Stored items
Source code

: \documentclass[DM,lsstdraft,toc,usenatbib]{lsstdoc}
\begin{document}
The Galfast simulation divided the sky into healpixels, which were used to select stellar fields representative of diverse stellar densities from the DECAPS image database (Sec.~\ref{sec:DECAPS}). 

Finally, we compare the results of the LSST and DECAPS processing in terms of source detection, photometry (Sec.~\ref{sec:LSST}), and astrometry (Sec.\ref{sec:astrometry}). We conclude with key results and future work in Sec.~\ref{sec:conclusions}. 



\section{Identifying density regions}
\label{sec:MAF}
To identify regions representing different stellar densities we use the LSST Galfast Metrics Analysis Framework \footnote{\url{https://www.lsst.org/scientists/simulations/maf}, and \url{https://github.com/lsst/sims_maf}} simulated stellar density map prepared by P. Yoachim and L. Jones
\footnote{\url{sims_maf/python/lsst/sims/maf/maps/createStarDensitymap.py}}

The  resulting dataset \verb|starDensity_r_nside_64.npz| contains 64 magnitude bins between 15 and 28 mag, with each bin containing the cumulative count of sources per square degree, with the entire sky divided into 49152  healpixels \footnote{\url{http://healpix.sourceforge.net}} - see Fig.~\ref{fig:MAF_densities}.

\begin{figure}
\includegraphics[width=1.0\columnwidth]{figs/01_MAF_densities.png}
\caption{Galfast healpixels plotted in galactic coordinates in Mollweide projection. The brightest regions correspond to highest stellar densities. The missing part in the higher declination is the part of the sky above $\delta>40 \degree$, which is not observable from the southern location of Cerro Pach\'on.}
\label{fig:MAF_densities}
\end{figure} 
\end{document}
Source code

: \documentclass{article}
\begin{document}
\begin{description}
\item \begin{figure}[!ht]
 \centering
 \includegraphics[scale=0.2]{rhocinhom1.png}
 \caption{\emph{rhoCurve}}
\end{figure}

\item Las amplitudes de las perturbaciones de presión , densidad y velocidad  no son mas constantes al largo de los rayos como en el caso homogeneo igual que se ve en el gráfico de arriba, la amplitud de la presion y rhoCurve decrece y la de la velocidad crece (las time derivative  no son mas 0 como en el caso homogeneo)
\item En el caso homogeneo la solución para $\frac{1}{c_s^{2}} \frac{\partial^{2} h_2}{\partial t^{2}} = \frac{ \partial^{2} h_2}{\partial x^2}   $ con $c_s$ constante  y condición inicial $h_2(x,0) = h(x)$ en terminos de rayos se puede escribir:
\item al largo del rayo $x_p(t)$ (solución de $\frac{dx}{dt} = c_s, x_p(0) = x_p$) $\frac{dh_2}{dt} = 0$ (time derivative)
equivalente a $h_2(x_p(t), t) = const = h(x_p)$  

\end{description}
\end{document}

What you should do:
Among the entries above, find every line holding "time" and copy it.

Answer:
\item Las amplitudes de las perturbaciones de presión , densidad y velocidad  no son mas constantes al largo de los rayos como en el caso homogeneo igual que se ve en el gráfico de arriba, la amplitud de la presion y rhoCurve decrece y la de la velocidad crece (las time derivative  no son mas 0 como en el caso homogeneo)
\item al largo del rayo $x_p(t)$ (solución de $\frac{dx}{dt} = c_s, x_p(0) = x_p$) $\frac{dh_2}{dt} = 0$ (time derivative)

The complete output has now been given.